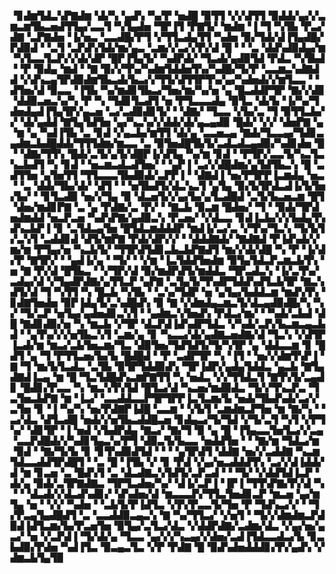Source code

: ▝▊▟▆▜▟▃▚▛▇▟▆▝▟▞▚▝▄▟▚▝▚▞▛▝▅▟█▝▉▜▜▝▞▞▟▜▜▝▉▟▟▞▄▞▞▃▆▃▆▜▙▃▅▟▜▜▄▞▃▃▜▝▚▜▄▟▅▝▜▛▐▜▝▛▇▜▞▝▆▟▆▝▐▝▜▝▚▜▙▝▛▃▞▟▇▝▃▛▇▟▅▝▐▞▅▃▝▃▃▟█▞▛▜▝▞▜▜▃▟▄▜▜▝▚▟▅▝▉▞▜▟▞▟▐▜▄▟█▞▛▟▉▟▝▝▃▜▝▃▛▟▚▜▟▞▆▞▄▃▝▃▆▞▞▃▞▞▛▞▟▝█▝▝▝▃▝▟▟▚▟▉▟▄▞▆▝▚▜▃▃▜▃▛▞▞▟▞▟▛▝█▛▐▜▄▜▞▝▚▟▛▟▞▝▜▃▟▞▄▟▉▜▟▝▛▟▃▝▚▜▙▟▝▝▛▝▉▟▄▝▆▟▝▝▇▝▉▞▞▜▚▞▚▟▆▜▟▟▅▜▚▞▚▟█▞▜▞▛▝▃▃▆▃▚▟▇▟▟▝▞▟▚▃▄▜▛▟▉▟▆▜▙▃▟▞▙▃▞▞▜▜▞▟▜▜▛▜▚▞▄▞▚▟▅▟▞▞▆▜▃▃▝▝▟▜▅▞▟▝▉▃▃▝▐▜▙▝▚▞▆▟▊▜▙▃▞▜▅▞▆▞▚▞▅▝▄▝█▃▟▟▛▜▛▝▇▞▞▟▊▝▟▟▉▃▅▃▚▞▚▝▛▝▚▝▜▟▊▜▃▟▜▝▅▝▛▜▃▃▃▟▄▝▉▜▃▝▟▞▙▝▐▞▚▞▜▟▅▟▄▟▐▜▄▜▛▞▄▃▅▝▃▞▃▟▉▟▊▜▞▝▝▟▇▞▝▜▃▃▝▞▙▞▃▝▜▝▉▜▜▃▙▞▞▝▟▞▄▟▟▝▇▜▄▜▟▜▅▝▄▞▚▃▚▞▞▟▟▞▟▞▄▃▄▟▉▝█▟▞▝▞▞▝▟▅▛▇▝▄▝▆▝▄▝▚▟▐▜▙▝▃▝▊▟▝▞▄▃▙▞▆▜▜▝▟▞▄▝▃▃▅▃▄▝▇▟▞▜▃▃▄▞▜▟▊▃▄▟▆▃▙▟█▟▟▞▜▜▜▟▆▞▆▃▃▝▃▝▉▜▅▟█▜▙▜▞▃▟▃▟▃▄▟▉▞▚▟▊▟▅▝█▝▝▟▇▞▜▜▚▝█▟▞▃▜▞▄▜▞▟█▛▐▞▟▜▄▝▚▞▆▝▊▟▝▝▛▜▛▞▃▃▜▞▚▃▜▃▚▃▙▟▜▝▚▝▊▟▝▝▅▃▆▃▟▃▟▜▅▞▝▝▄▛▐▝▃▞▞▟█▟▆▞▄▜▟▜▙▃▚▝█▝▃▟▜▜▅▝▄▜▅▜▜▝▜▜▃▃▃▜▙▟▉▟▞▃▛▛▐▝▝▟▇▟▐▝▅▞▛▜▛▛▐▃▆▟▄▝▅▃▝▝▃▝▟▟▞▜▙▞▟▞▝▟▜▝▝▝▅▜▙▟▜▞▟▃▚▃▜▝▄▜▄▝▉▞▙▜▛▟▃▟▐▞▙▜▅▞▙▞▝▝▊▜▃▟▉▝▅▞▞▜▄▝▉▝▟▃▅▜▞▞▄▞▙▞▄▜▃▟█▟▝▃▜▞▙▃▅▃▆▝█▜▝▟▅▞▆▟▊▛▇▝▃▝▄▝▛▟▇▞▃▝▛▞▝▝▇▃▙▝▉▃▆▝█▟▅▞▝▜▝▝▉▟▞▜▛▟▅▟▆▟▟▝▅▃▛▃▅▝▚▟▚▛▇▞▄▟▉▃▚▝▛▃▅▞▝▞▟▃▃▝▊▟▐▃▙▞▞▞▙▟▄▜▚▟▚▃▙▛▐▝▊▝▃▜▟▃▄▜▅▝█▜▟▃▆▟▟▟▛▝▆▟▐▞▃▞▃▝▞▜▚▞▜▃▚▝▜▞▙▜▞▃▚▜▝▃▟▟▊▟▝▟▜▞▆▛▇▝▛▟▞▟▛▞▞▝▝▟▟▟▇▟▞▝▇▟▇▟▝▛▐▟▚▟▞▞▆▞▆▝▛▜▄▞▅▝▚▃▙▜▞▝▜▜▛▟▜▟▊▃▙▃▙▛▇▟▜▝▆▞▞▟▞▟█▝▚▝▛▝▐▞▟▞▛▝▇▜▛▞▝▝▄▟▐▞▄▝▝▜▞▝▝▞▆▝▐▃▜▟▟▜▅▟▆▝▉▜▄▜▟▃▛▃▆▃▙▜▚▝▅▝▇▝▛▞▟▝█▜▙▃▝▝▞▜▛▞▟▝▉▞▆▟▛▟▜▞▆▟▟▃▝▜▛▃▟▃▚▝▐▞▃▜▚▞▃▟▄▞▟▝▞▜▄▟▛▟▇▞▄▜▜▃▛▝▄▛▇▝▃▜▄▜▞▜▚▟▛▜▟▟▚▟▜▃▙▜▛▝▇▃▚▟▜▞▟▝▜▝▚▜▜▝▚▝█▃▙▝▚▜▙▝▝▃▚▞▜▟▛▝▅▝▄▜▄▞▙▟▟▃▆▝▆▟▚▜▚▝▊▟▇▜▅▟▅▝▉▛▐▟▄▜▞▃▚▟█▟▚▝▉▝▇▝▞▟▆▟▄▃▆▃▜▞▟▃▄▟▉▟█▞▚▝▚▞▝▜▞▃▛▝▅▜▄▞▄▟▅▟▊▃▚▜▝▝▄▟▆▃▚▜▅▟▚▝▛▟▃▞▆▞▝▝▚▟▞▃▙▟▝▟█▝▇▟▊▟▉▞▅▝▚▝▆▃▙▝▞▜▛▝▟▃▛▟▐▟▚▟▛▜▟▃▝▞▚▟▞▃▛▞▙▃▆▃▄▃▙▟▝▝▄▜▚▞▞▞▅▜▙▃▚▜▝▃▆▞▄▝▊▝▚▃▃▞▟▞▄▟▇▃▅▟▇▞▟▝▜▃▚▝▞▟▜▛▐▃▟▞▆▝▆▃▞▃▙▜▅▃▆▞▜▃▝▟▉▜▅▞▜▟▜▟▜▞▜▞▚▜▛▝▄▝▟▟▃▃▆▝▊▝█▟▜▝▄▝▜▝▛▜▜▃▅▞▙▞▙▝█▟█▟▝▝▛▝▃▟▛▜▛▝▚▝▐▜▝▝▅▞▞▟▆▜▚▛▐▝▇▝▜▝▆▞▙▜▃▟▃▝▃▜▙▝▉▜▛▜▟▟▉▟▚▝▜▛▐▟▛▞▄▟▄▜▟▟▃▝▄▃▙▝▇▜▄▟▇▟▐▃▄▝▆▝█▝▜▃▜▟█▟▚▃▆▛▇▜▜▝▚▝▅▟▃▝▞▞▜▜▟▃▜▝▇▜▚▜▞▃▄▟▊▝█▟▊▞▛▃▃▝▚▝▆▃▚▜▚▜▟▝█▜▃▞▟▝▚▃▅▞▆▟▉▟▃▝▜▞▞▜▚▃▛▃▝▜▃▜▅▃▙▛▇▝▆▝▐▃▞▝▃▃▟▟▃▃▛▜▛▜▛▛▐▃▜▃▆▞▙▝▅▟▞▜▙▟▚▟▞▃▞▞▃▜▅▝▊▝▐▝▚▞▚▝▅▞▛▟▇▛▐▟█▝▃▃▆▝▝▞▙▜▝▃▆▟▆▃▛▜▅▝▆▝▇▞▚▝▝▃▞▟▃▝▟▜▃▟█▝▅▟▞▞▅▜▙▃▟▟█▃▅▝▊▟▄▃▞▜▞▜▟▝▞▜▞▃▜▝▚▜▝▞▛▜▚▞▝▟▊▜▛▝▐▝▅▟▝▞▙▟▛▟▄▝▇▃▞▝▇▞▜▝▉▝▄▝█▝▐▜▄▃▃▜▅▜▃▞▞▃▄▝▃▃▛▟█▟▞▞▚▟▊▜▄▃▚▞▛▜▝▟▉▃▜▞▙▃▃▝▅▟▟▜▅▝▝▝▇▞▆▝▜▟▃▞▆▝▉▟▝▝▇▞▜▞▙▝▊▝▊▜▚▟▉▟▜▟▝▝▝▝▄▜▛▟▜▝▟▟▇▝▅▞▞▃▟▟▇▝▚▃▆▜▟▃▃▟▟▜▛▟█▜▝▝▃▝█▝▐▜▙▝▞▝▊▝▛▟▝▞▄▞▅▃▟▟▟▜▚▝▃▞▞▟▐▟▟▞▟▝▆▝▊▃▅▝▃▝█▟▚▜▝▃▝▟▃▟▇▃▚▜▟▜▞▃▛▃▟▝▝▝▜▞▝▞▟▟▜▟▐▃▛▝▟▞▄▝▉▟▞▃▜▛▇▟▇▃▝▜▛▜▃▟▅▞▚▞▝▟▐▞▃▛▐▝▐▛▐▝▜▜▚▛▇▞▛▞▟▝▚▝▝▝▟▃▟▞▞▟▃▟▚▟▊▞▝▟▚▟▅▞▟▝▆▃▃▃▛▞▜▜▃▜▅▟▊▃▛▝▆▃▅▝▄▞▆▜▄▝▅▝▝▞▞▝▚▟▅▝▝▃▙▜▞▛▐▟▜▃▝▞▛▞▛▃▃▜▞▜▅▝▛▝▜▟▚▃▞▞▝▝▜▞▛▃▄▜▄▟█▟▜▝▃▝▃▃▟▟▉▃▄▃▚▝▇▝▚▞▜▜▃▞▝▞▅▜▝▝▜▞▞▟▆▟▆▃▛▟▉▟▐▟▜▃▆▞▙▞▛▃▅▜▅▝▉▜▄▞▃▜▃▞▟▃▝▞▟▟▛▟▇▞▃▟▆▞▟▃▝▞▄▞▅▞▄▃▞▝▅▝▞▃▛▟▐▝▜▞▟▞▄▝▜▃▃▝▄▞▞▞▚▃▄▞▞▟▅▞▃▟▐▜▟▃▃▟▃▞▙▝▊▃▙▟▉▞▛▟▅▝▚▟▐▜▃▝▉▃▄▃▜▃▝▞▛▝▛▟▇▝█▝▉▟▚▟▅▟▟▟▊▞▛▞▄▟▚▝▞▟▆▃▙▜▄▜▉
+ + +
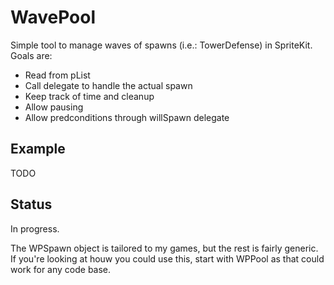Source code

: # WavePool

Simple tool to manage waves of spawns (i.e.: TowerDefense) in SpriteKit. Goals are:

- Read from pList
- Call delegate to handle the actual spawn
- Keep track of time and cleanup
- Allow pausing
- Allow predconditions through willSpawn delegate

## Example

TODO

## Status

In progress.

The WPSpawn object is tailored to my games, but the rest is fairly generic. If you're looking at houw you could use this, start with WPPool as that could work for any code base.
+ + +
What this task involves:
Once you find the line with "- Keep track of time and cleanup" above, print it and every line after it up to and including the line with "The WPSpawn object", exactly as written and nothing else.

Response:
- Keep track of time and cleanup
- Allow pausing
- Allow predconditions through willSpawn delegate

## Example

TODO

## Status

In progress.

The WPSpawn object is tailored to my games, but the rest is fairly generic. If you're looking at houw you could use this, start with WPPool as that could work for any code base.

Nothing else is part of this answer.